Art Theft: The The Majority Of Interesting and Famous Cases in History



Art theft is an complicated and ancient crime. When you take a look at the some of the most popular cases of art thefts in history, you see completely planned operations that include art dealers, art fakers, mobsters, ransoms, and millions of dollars. Here you can check out about a few of the most popular cases of art theft in the history.

The First Theft:
The first recorded case of art theft was in 1473, when two panels of altarpiece of the Last Judgment by the Dutch painter Hans Memling were stolen. While the triptych was being carried by ship from the Netherlands to Florence, the ship was assaulted by pirates who took it to the Gdansk cathedral in Poland. Nowadays, the piece is shown at the National Museum in Gdansk where it was recently moved from the Basilica of the Assumption.

One Of The Most Famous Theft:
The most popular story of art theft includes among the most popular paintings in the world and one of the most famous artists in history as a suspect. In the night of August 21, 1911, the Mona Lisa was stolen out of the Louver. Right after, Pablo Picasso was detained and questioned by the authorities, however was released quickly.

It turned out that the 30 × 21 inch painting was taken by one of the museum workers by the name of Vincenzo Peruggia, who just carried it hidden under his coat. The criminal activity was thoroughly carried out by a notorious con male, Eduardo de Valfierno, who was sent out by an art faker who intended to make copies and offer them as if they were the initial painting.

While Yves Chaudron, the art faker, was hectic producing copies for the famous work of art, Mona Lisa was still hidden at Peruggias house. After 2 years in which Peruggia did not hear from Chaudron, he attempted to make the very best from his taken good. Eventually, Peruggia was captured by the police while trying to offer the painting to an art dealership from Florence, Italy. The Mona Lisa was returned to the Louver in 1913.

The Biggest Theft in the U.S.A:
The greatest art theft in United States happened at the Isabella Stewart Gardner Museum. On the night of March 18, 1990, a group of thieves wearing police uniforms broke into the museum and took thirteen paintings whose cumulative value was approximated at around 300 million dollars. The burglars took two paintings and one print by Rembrandt, and works of Vermeer, Manet, Degas, Govaert Flinck, along with a French and a Chinese artifact.

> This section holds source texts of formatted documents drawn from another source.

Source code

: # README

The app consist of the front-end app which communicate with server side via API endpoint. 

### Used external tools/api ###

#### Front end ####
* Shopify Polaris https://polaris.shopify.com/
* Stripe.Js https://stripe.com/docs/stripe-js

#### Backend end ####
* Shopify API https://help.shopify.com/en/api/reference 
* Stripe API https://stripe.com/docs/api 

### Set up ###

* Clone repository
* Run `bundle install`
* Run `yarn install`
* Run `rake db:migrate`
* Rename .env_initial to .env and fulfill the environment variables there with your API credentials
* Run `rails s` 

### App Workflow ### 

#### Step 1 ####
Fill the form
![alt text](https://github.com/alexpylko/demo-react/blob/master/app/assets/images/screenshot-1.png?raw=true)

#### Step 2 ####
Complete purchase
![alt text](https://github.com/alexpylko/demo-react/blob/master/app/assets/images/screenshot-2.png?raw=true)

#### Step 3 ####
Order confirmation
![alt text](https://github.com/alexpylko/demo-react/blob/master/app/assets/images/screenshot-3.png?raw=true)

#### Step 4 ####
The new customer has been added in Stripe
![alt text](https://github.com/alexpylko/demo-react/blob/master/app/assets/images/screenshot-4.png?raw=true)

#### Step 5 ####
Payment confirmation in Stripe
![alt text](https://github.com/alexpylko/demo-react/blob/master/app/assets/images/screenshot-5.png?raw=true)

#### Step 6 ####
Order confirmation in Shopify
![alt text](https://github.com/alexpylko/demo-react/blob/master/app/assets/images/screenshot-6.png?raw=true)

As of yet, none of the paintings have actually been discovered and the case is still unsolved. According to recent reports, the FBI are examining the possibility that the Boston Mob along with French art dealers are linked to the criminal activity.

The Scream:
The painting by Edvard Munchs, The Scream, is probably the most sought after painting by art burglars in history. It has actually been taken twice and was only recently recovered. In 1994, throughout the Winter Season Olympics in Lillehammer, Norway, The Scream was taken from an Oslo gallery by 2 burglars who broke through an open window, triggered the alarm and left a note stating: thanks for the poor security.

Three months later, the holders of the painting approached the Kurt Criter Denver Norwegian Government with an offer: 1 million dollars ransom for Edvard Munchs The Scream. The Government declined the offer, but the Norwegian authorities worked together with the British Authorities and the Getty Museum to arrange a sting operation that restored the painting to where it belongs.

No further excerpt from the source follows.